Published in Mobiles

Apple makes agreement with Nokia

by on23 May 2017


Strong arming on the licencing again


Fruity cargo cult Apple’s policy of boosting its margins as interest in its products sink appears to have scored a result with Nokia.

For those who came in late, Apple sued Nokia claiming it was being over-charged for licensing patents. Nokia counter-sued saying that Jobs’ Mob was not paying its licence. The case was expected to drag on for years and was hurting Nokia’s share price.

Nokia said that it had settled its patent dispute with Apple and signed a business collaboration deal with the US giant.

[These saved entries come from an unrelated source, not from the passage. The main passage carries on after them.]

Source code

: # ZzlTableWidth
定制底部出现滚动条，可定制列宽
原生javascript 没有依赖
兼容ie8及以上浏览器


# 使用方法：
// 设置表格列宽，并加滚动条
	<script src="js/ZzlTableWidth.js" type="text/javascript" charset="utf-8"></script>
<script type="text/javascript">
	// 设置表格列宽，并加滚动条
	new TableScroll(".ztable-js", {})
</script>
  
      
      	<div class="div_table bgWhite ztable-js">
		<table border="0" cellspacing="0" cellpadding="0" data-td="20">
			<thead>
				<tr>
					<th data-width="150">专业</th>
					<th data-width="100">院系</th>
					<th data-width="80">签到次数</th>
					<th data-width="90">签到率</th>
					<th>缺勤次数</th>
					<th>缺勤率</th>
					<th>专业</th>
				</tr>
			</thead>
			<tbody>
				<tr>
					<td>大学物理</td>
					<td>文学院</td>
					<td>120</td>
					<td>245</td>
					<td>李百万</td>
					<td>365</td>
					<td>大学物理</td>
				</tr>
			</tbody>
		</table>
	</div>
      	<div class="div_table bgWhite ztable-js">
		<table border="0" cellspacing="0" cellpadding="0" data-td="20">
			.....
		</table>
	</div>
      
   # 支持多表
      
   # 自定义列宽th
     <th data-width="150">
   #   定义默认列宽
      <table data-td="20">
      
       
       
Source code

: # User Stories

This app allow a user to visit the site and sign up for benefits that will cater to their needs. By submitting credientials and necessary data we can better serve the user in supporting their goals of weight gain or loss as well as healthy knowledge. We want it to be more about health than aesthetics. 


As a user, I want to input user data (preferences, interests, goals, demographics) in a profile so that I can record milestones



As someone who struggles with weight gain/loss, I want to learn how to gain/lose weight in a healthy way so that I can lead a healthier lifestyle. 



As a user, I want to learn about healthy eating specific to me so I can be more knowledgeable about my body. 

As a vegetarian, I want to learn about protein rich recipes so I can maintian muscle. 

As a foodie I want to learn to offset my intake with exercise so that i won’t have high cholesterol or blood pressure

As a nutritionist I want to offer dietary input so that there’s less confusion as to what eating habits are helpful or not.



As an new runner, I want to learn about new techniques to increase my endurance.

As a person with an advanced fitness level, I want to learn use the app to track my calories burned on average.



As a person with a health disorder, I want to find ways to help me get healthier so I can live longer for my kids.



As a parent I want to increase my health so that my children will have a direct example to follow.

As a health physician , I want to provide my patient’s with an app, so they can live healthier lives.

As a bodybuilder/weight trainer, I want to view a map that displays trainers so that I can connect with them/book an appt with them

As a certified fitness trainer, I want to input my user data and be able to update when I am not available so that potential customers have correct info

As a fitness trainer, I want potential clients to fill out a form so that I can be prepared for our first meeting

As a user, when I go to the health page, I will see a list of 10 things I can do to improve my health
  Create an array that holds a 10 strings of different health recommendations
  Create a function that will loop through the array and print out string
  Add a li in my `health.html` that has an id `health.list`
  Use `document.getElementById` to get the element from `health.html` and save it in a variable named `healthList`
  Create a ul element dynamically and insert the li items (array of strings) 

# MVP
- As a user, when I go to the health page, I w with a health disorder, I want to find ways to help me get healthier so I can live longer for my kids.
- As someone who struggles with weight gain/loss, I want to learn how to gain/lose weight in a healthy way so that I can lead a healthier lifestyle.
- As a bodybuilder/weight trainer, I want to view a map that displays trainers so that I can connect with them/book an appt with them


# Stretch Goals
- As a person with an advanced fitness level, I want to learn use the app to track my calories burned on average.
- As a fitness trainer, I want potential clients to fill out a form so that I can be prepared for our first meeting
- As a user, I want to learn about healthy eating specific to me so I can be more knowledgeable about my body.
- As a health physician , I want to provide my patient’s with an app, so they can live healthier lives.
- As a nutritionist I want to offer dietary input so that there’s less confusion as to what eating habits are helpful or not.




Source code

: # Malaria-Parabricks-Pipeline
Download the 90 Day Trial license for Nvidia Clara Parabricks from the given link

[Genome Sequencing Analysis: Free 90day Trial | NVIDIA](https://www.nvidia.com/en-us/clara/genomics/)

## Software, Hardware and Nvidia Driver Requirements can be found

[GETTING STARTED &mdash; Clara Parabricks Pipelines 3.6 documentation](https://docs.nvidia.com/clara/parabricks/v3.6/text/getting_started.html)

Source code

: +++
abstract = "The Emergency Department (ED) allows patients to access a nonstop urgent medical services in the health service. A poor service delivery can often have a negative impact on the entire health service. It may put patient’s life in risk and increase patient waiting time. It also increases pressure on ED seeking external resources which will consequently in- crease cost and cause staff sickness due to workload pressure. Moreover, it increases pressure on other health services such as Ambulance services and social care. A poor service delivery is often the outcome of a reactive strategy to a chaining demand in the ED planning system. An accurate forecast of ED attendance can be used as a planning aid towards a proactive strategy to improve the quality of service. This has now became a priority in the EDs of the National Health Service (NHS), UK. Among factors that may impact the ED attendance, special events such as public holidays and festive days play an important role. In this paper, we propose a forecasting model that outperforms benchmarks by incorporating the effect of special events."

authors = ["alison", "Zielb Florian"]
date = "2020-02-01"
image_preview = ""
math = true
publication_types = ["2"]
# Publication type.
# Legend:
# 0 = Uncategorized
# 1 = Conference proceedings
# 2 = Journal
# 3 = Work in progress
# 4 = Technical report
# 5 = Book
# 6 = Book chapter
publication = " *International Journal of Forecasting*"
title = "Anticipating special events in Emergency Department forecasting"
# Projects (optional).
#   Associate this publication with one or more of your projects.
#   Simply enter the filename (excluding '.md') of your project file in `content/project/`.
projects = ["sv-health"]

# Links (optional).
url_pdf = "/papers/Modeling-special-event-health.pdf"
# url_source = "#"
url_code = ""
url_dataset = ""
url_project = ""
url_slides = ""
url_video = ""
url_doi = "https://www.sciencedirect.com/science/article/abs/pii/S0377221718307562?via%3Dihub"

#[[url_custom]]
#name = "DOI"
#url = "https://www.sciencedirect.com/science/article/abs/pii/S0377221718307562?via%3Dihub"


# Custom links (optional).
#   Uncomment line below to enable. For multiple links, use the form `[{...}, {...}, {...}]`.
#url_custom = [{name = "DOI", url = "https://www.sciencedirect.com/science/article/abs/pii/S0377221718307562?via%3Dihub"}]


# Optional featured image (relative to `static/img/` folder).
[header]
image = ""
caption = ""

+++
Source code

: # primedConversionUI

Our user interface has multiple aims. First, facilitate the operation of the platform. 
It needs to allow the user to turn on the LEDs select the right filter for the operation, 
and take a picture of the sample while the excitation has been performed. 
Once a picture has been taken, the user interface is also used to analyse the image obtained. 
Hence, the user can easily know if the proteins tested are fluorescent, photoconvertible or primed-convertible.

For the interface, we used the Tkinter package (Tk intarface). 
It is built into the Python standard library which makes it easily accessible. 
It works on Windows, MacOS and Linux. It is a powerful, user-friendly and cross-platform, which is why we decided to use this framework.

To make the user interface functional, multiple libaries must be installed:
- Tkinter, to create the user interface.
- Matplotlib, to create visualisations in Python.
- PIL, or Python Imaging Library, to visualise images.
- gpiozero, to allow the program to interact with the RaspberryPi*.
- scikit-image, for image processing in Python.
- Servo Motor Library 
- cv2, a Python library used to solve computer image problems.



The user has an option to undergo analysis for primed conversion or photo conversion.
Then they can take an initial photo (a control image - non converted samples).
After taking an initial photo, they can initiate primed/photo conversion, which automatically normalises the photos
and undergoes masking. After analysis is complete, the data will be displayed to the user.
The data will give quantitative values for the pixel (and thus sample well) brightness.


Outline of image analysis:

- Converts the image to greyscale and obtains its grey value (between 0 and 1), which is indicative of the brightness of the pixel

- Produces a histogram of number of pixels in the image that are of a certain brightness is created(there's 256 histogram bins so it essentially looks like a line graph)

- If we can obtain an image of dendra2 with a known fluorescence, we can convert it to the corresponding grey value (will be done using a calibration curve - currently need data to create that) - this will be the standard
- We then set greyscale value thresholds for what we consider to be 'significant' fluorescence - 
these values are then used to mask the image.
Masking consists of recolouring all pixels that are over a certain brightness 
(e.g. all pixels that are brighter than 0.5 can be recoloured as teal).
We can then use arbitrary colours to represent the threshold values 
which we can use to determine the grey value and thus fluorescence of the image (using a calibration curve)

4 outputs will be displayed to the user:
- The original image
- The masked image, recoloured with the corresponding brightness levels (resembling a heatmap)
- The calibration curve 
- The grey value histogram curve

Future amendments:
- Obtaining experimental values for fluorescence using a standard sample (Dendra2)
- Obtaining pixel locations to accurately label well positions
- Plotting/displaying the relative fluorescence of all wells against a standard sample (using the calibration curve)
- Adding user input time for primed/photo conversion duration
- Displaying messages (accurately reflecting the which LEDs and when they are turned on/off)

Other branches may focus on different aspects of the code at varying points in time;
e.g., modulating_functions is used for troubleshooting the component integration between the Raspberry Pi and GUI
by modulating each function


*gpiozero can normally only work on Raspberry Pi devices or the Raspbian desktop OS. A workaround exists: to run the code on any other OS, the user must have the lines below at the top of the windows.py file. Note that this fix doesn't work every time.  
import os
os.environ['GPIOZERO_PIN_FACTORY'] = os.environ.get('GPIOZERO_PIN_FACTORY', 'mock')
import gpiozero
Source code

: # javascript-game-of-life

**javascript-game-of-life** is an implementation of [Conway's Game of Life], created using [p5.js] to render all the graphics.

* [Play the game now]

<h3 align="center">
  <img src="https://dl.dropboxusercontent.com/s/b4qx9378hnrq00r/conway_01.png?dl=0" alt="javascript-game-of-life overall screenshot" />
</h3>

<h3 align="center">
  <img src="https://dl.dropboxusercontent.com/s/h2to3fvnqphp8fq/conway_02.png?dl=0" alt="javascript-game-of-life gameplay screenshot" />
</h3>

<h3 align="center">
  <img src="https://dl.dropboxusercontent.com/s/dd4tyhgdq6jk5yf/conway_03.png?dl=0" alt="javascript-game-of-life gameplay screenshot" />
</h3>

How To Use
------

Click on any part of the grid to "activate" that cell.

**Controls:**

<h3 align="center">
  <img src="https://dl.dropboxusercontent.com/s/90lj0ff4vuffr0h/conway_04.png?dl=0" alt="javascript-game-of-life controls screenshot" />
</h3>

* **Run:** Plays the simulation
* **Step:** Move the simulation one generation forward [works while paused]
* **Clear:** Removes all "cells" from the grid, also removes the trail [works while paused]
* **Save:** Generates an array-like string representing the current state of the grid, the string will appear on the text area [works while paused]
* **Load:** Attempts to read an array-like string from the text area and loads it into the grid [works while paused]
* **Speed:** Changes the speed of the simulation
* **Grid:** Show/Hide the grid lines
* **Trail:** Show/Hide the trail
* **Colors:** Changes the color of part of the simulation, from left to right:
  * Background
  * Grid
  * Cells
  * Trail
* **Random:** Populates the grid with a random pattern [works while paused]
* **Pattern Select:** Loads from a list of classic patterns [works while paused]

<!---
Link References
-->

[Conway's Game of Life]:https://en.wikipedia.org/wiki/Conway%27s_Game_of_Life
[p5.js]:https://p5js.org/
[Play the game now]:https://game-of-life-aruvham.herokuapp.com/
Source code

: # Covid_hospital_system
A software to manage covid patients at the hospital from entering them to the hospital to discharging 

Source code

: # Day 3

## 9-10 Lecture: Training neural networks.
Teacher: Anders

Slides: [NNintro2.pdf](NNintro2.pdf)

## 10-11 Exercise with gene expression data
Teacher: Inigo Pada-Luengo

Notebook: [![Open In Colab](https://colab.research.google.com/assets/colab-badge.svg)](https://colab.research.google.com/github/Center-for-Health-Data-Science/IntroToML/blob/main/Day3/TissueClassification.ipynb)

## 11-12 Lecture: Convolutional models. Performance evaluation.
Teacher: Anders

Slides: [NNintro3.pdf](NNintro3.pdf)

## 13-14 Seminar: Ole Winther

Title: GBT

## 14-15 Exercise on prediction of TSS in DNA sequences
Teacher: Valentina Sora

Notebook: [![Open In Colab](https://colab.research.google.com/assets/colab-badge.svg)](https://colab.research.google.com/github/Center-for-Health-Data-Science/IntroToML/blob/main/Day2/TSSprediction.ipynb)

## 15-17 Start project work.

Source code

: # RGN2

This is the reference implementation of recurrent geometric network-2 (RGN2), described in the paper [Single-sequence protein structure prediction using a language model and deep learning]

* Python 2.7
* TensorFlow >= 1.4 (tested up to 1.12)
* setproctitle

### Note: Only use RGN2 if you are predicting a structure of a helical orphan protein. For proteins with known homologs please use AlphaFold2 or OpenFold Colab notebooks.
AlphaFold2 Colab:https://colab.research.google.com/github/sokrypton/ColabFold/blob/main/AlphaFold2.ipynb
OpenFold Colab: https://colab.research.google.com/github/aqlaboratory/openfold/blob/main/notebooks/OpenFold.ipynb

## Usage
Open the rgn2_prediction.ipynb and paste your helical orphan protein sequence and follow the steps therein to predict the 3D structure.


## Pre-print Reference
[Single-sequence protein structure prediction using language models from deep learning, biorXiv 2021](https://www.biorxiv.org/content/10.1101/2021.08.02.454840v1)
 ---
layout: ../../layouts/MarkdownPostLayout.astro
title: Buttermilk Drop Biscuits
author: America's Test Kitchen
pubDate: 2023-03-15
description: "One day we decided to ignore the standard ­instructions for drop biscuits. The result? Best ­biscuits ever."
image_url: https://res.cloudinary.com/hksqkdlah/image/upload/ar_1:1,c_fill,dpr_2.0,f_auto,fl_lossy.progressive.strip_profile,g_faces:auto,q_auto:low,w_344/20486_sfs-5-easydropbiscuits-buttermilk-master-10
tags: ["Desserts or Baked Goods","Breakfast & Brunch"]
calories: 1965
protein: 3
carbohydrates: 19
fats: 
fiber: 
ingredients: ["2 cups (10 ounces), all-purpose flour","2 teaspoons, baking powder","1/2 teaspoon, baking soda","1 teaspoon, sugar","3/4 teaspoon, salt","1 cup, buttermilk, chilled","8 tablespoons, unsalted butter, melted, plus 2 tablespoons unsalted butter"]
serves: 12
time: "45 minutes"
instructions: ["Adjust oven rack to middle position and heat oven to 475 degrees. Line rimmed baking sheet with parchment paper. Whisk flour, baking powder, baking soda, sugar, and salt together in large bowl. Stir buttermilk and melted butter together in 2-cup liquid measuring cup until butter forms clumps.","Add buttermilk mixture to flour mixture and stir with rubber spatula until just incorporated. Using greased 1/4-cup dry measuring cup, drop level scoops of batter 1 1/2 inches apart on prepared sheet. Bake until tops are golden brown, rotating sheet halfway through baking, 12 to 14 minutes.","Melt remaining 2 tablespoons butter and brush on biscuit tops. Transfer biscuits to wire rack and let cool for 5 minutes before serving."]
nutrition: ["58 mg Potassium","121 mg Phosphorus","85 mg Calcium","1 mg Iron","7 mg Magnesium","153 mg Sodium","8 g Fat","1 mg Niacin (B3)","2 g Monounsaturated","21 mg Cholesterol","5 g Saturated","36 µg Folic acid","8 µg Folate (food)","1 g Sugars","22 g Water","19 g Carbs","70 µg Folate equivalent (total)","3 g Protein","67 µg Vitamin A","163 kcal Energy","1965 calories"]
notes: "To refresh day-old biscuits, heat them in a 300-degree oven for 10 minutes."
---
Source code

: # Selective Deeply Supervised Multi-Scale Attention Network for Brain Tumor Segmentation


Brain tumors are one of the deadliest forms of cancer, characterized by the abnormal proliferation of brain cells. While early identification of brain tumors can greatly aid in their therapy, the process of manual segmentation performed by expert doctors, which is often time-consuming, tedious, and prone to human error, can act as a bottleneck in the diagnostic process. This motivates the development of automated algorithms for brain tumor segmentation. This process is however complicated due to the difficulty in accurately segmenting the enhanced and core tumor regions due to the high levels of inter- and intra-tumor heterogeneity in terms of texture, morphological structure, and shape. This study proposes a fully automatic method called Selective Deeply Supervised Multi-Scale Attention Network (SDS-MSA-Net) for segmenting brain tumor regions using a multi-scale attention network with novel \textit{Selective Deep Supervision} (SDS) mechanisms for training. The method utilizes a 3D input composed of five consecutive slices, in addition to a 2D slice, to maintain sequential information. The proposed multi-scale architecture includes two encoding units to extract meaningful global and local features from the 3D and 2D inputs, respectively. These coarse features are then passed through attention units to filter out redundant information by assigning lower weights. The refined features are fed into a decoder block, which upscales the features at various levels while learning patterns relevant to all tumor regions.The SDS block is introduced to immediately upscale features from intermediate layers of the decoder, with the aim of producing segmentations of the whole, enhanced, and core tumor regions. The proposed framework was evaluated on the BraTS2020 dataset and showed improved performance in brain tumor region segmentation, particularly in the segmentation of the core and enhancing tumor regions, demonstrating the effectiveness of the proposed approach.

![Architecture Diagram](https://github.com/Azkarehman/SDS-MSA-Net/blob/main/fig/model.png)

Nokia said it would receive an upfront cash payment and additional revenues from Apple starting from the current quarter. It did not give details of the amounts which leads many cynics to believe that it caved in to Apple’s demands.

Nokia's Chief Legal Officer Maria Varsellona said that this agreement moved its relationship with Apple from being adversaries in court to business partners.
However, Nokia has been a business partner with Jobs’ Mob before. A previous patent licence contract between the companies expired last year and both sides took legal action in December.

In December, Nokia cut its annual run-rate forecast for patent and brand licensing sales to about 800 million euros ($900 million) from 950 million euros, in the absence of a new Apple deal. In its last quarterly report, Nokia stopped giving an annual run-rate forecast.

Under the new business agreement, Nokia said it would provide network infrastructure products and services to Apple while Apple would resume carrying Nokia's digital health products in its retail and online stores.

The firms will also look into further collaboration in digital health, Nokia said.

This line of attack is identical to the line being used by Apple against Qualcomm. The difference is that Qualcomm is not as fragile as Nokia and appears so far to be telling the outfit to go forth and multiply.

Apple has to take action as its iPhone cash cow is slowly dying. Western markets are saturated, developing markets can’t afford it, and Chinese buyers want more bang for their buck. The only way to prop up the ridiculous amounts of cash Apple makes from the iPhone is to increase its margins by getting parts makers to reduce their prices.